Mail Fraud and Cash Schemes
The federal mail fraud statute — 18 U.S.C. Section 1341 — makes it a federal crime to use the postal service in furtherance of any scheme or artifice to defraud. While this statute does not prohibit mailing cash itself, it means that cash mailed as part of a fraudulent scheme — advance fee fraud, lottery scams, confidence schemes, or any other deceptive scheme designed to obtain money or property through false pretenses — creates serious federal criminal exposure for the perpetrators. The use of the mail to execute a fraud elevates state-level fraud conduct to a federal offense carrying up to 20 years in federal prison per count.
Money Orders: The Legal and Practical Alternative
The USPS itself provides a preferable alternative to mailing cash through its money order service, which is widely available at post offices nationwide. USPS money orders are a secure, trackable, and insured way to transmit monetary value through the mail without the risks associated with sending cash. Private alternatives including bank cashier’s checks, electronic wire transfers, and digital payment services provide additional options that are safer, more reliable, and less legally complex than mailing physical currency.

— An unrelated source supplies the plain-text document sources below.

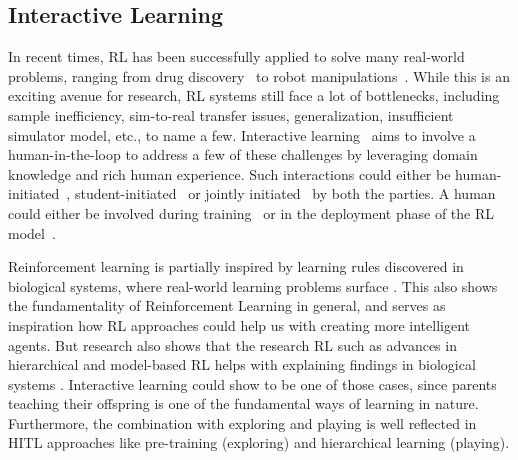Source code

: \documentclass[twoside,11pt]{article}
\begin{document}
\subsection{Interactive Learning}
\label{IRLBackground}

In recent times, RL has been successfully applied to solve many real-world problems, ranging from drug discovery~\citep{popova2018deep} to robot manipulations~\citep{nguyen2019review}. While this is an exciting avenue for research, RL systems still face a lot of bottlenecks, including sample inefficiency, sim-to-real transfer issues, generalization, insufficient simulator model, etc., to name a few. Interactive learning~\citep{Arzate:2020:SurveyInteractiveRL} aims to involve a human-in-the-loop to address a few of these challenges by leveraging domain knowledge and rich human experience. Such interactions could either be human-initiated~\citep{torrey2013teaching}, student-initiated~\citep{da2020uncertainty} or jointly initiated~\citep{amir2016interactive} by both the parties. A human could either be involved during training~\citep{Knox:2008:TAMER} or in the deployment phase of the RL model~\citep{guo2021edge}. 

Reinforcement learning is partially inspired by learning rules discovered in biological systems, where real-world learning problems surface \citep{NeftciAverbeck:2019:RLBiologicalSystems}. This also shows the fundamentality of Reinforcement Learning in general, and serves as inspiration how RL approaches could help us with creating more intelligent agents. But research also shows that the research RL such as advances in hierarchical and model-based RL helps with explaining findings in biological systems \citep{ShteingartLoewenstein:2014:RLHumanBehavior}. Interactive learning could show to be one of those cases, since parents teaching their offspring is one of the fundamental ways of learning in nature. Furthermore, the combination with exploring and playing is well reflected in HITL approaches like pre-training (exploring) and hierarchical learning (playing).
\end{document}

International Considerations
Mailing cash internationally involves additional legal complexities including customs declaration requirements, currency export restrictions that vary by country, and reporting requirements for international transfers of currency and monetary instruments. Travelers leaving the United States must declare to U.S. Customs and Border Protection any currency or monetary instruments exceeding $10,000 in value, and similar requirements govern international mail transmissions of currency. Failing to comply with international currency reporting requirements can result in civil forfeiture of the undeclared currency and criminal penalties under federal customs law.
The Bottom Line on Mailing Cash
Mailing cash is not technically illegal under federal postal regulations, but it is practically inadvisable and can become legally problematic in specific contexts. Cash mailed as part of a fraudulent scheme violates federal mail fraud law. Large cash transactions implicate federal currency reporting requirements regardless of the transmission method. Cash lost in the mail cannot be recovered or reinsured through standard mechanisms. Money orders, cashier’s checks, electronic transfers, and digital payment services provide legally equivalent alternatives that are safer, traceable, and recoverable if problems arise in transmission. The practical and legal wisdom of avoiding cash mailing is overwhelming even where no specific legal prohibition applies.